→ **WHAT THIS TASK INVOLVES**
Repeat exactly the lines from the start of the entries below through the line containing "- Initial argument parsing and verification". Omit the rest.
------ EXCERPTED DATA
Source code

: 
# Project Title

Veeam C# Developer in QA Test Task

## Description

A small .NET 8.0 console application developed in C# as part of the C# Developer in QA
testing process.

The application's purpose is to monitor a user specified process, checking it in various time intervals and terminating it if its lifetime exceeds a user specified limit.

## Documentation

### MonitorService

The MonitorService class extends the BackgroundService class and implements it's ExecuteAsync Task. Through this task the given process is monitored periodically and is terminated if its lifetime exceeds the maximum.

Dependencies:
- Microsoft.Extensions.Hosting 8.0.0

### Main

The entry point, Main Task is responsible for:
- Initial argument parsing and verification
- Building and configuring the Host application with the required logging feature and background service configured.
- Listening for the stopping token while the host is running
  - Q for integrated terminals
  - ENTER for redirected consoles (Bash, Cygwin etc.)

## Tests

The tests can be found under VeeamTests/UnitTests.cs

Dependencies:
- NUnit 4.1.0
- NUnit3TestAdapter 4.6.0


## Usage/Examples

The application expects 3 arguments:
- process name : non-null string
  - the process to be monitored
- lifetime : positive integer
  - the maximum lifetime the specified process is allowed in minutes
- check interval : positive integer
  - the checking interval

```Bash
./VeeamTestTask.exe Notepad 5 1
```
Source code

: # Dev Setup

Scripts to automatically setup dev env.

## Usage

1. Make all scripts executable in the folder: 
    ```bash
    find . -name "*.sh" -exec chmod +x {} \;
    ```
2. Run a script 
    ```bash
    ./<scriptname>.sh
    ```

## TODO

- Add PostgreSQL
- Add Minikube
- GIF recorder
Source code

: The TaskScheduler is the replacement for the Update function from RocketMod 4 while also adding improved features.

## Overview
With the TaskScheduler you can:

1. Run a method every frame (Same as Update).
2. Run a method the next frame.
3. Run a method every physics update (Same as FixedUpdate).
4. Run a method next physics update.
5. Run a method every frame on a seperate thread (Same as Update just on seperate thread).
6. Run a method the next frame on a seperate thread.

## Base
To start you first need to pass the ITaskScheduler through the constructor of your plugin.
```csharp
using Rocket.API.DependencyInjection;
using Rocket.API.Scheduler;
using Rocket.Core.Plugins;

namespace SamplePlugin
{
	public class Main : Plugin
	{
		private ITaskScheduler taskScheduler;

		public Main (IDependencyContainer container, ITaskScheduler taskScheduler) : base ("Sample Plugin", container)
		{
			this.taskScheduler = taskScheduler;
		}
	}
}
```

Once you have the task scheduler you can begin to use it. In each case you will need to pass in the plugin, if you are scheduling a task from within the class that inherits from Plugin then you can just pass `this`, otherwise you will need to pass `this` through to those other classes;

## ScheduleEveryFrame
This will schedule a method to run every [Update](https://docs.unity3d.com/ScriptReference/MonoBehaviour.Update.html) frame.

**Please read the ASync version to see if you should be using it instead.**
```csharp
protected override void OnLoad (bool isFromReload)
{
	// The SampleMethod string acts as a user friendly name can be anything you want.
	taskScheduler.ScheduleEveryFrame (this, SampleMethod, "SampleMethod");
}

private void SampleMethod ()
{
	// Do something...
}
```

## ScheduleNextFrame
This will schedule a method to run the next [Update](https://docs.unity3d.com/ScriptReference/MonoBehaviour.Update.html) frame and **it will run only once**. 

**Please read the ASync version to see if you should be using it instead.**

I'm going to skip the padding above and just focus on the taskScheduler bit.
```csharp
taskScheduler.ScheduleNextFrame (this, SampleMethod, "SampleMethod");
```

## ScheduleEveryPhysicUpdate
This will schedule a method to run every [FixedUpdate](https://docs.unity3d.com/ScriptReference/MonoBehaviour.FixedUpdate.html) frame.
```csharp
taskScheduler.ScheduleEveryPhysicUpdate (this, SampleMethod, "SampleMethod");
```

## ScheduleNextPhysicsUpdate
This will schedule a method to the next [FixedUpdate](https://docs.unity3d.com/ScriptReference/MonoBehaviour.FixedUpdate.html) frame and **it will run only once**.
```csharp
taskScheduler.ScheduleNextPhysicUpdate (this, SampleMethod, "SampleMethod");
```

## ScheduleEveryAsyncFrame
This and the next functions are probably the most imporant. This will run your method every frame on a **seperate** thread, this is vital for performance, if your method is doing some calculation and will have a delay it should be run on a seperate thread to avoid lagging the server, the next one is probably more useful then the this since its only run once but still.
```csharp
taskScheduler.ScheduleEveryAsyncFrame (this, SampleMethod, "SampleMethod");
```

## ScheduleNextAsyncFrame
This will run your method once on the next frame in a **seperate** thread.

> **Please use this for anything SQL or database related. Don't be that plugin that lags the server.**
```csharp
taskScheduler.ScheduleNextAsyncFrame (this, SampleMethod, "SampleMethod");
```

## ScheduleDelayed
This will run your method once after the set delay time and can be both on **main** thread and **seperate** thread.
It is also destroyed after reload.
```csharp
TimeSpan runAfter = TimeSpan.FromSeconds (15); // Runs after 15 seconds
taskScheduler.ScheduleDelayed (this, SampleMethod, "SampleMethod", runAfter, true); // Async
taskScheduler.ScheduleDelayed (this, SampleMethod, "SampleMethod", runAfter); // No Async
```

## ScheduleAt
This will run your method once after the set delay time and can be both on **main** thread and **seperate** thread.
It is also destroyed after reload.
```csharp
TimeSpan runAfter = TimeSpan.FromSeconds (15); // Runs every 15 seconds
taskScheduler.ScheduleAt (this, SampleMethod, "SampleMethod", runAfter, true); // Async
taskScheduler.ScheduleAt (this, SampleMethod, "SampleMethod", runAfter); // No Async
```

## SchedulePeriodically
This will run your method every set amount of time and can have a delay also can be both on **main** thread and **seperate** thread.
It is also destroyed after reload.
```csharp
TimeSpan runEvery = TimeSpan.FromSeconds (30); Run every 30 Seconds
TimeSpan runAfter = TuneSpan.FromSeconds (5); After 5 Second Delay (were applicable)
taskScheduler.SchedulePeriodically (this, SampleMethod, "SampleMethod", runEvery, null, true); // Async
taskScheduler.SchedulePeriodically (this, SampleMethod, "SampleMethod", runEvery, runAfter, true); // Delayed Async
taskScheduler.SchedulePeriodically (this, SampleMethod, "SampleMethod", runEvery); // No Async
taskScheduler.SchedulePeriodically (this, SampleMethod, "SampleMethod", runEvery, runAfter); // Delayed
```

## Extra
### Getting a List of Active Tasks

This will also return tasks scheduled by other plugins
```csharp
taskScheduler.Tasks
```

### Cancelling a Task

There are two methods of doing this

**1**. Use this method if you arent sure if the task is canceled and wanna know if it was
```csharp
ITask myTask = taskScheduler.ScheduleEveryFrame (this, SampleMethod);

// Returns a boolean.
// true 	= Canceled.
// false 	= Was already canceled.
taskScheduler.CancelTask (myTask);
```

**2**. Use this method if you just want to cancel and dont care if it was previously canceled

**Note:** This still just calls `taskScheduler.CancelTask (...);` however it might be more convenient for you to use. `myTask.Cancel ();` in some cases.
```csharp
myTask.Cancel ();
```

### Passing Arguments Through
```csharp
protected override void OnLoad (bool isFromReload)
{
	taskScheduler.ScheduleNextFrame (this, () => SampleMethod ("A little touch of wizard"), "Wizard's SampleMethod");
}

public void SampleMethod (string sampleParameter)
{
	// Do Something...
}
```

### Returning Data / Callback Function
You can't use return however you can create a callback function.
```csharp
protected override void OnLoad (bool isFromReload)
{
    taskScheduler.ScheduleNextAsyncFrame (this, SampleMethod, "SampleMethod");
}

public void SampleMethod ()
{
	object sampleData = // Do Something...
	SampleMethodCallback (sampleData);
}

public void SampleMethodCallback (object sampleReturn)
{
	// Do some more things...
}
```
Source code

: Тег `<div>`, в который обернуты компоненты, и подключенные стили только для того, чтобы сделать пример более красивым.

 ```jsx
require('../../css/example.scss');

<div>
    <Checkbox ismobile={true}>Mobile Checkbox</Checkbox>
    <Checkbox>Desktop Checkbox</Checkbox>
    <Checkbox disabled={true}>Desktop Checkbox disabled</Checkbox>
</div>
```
------------
→ **TASK RESULT**
Source code

: 
# Project Title

Veeam C# Developer in QA Test Task

## Description

A small .NET 8.0 console application developed in C# as part of the C# Developer in QA
testing process.

The application's purpose is to monitor a user specified process, checking it in various time intervals and terminating it if its lifetime exceeds a user specified limit.

## Documentation

### MonitorService

The MonitorService class extends the BackgroundService class and implements it's ExecuteAsync Task. Through this task the given process is monitored periodically and is terminated if its lifetime exceeds the maximum.

Dependencies:
- Microsoft.Extensions.Hosting 8.0.0

### Main

The entry point, Main Task is responsible for:
- Initial argument parsing and verification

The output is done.